The Daily Boston

Boston news, every day

News

How Boston's Digital Archives Ended Up Riddled With Duplicate Images — And What's Being Done About It

A years-long backlog of redundant photographs in city and institutional databases has finally forced a reckoning, from City Hall to the Fenway cultural corridor.

By Boston News Desk · Published 4 July 2026, 2:40 pm

3 min read

Boston's public institutions are sitting on a problem that has been quietly compounding since at least 2018: thousands of duplicate images clogging digital archives at municipal agencies, universities, and nonprofits across the city, slowing systems, inflating storage costs, and making public records harder to search. The issue has come to a head this summer as several major institutions — including the Boston Public Library's Kirstein Business Branch on Government Center and the city's Office of Digital Innovation — have begun formal audits to identify and remove redundant files.

The timing matters. Mayor Michelle Wu's administration has made digital transparency a plank of its progressive governance agenda, pushing city departments to make permitting, housing applications, and public meeting records more accessible online. That push has meant more documents, more photographs of public projects, and more scanned files entering city servers — often uploaded multiple times, by multiple staff members, with no automated system to catch the overlap.

How the Backlog Built Up

The roots of the problem stretch back to the early digitization drives that followed Boston's 2014 Open Data Executive Order, which required city departments to publish datasets and records online. Departments without dedicated IT staff — and that included most of them — defaulted to uploading files manually through shared drives and content management systems. The same photograph of a Dorchester streetscape or a Jamaica Plain housing development might be uploaded by a planner, a communications staffer, and a public affairs officer in three separate folders, none of them talking to each other.

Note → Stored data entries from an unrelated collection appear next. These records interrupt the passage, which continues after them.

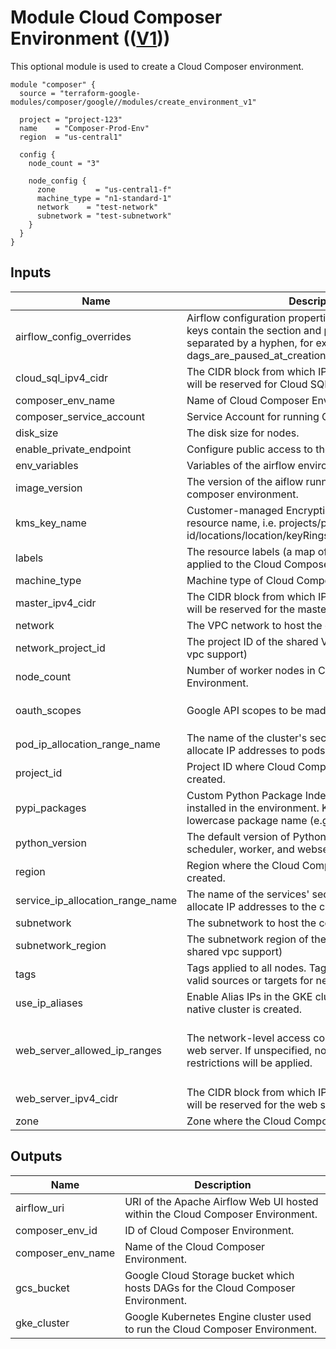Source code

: # Module Cloud Composer Environment (([V1](https://cloud.google.com/composer/docs/concepts/overview)))

This optional module is used to create a Cloud Composer environment.

```hcl
module "composer" {
  source = "terraform-google-modules/composer/google//modules/create_environment_v1"

  project = "project-123"
  name    = "Composer-Prod-Env"
  region  = "us-central1"

  config {
    node_count = "3"

    node_config {
      zone         = "us-central1-f"
      machine_type = "n1-standard-1"
      network    = "test-network"
      subnetwork = "test-subnetwork"
    }
  }
}
```
<!-- BEGINNING OF PRE-COMMIT-TERRAFORM DOCS HOOK -->
## Inputs

| Name | Description | Type | Default | Required |
|------|-------------|------|---------|:--------:|
| airflow\_config\_overrides | Airflow configuration properties to override. Property keys contain the section and property names, separated by a hyphen, for example "core-dags\_are\_paused\_at\_creation". | `map(string)` | `{}` | no |
| cloud\_sql\_ipv4\_cidr | The CIDR block from which IP range in tenant project will be reserved for Cloud SQL. | `string` | `null` | no |
| composer\_env\_name | Name of Cloud Composer Environment | `string` | n/a | yes |
| composer\_service\_account | Service Account for running Cloud Composer. | `string` | `null` | no |
| disk\_size | The disk size for nodes. | `string` | `"100"` | no |
| enable\_private\_endpoint | Configure public access to the cluster endpoint. | `bool` | `false` | no |
| env\_variables | Variables of the airflow environment. | `map(string)` | `{}` | no |
| image\_version | The version of the aiflow running in the cloud composer environment. | `string` | `null` | no |
| kms\_key\_name | Customer-managed Encryption Key fully qualified resource name, i.e. projects/project-id/locations/location/keyRings/keyring/cryptoKeys/key. | `string` | `null` | no |
| labels | The resource labels (a map of key/value pairs) to be applied to the Cloud Composer. | `map(string)` | `{}` | no |
| machine\_type | Machine type of Cloud Composer nodes. | `string` | `"n1-standard-8"` | no |
| master\_ipv4\_cidr | The CIDR block from which IP range in tenant project will be reserved for the master. | `string` | `null` | no |
| network | The VPC network to host the composer cluster. | `string` | n/a | yes |
| network\_project\_id | The project ID of the shared VPC's host (for shared vpc support) | `string` | `""` | no |
| node\_count | Number of worker nodes in Cloud Composer Environment. | `number` | `3` | no |
| oauth\_scopes | Google API scopes to be made available on all node. | `set(string)` | <pre>[<br>  "https://www.googleapis.com/auth/cloud-platform"<br>]</pre> | no |
| pod\_ip\_allocation\_range\_name | The name of the cluster's secondary range used to allocate IP addresses to pods. | `string` | `null` | no |
| project\_id | Project ID where Cloud Composer Environment is created. | `string` | n/a | yes |
| pypi\_packages | Custom Python Package Index (PyPI) packages to be installed in the environment. Keys refer to the lowercase package name (e.g. "numpy"). | `map(string)` | `{}` | no |
| python\_version | The default version of Python used to run the Airflow scheduler, worker, and webserver processes. | `string` | `"3"` | no |
| region | Region where the Cloud Composer Environment is created. | `string` | `"us-central1"` | no |
| service\_ip\_allocation\_range\_name | The name of the services' secondary range used to allocate IP addresses to the cluster. | `string` | `null` | no |
| subnetwork | The subnetwork to host the composer cluster. | `string` | n/a | yes |
| subnetwork\_region | The subnetwork region of the shared VPC's host (for shared vpc support) | `string` | `""` | no |
| tags | Tags applied to all nodes. Tags are used to identify valid sources or targets for network firewalls. | `set(string)` | `[]` | no |
| use\_ip\_aliases | Enable Alias IPs in the GKE cluster. If true, a VPC-native cluster is created. | `bool` | `false` | no |
| web\_server\_allowed\_ip\_ranges | The network-level access control policy for the Airflow web server. If unspecified, no network-level access restrictions will be applied. | <pre>list(object({<br>    value       = string,<br>    description = string<br>  }))</pre> | `null` | no |
| web\_server\_ipv4\_cidr | The CIDR block from which IP range in tenant project will be reserved for the web server. | `string` | `null` | no |
| zone | Zone where the Cloud Composer nodes are created. | `string` | `"us-central1-f"` | no |

## Outputs

| Name | Description |
|------|-------------|
| airflow\_uri | URI of the Apache Airflow Web UI hosted within the Cloud Composer Environment. |
| composer\_env\_id | ID of Cloud Composer Environment. |
| composer\_env\_name | Name of the Cloud Composer Environment. |
| gcs\_bucket | Google Cloud Storage bucket which hosts DAGs for the Cloud Composer Environment. |
| gke\_cluster | Google Kubernetes Engine cluster used to run the Cloud Composer Environment. |

<!-- END OF PRE-COMMIT-TERRAFORM DOCS HOOK -->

Boston Public Schools went through a similar reckoning in 2021 when its communications team discovered that its digital asset library contained roughly 14,000 image files, of which an internal review found nearly a third were exact or near-exact duplicates. The school department did not publish the full findings of that review, but staff familiar with the process described a cleanup effort that took the better part of six months. The MBTA's public affairs division faced a comparable situation after its 2019 rebranding campaign generated large batches of photographs of new Red Line and Orange Line rolling stock, many of which were uploaded in multiple resolutions without a naming convention.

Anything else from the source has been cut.